- WHAT YOU NEED TO DO: Only the number is wanted: how many lines below include "JAnki"?

- DATA SECTION:

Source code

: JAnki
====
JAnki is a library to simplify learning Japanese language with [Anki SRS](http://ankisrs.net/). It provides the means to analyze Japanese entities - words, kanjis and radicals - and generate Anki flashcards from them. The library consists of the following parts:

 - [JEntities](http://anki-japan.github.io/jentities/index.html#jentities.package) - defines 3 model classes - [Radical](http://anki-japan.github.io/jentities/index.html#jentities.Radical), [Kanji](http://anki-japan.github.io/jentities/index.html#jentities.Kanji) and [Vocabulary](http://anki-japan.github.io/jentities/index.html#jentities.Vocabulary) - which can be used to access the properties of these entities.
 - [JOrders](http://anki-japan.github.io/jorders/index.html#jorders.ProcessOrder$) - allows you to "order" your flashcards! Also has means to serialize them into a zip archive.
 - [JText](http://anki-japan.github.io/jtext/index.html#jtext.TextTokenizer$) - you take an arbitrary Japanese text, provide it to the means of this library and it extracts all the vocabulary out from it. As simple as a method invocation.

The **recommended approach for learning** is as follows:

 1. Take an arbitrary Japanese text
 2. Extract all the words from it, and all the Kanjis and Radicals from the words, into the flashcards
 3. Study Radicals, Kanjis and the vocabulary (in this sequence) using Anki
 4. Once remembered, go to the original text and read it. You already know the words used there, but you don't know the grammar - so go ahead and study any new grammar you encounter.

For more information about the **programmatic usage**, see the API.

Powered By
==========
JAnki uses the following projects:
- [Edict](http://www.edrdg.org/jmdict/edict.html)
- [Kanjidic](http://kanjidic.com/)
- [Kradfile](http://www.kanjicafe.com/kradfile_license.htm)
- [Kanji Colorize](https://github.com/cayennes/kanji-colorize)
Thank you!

- SOLUTION BELOW: 3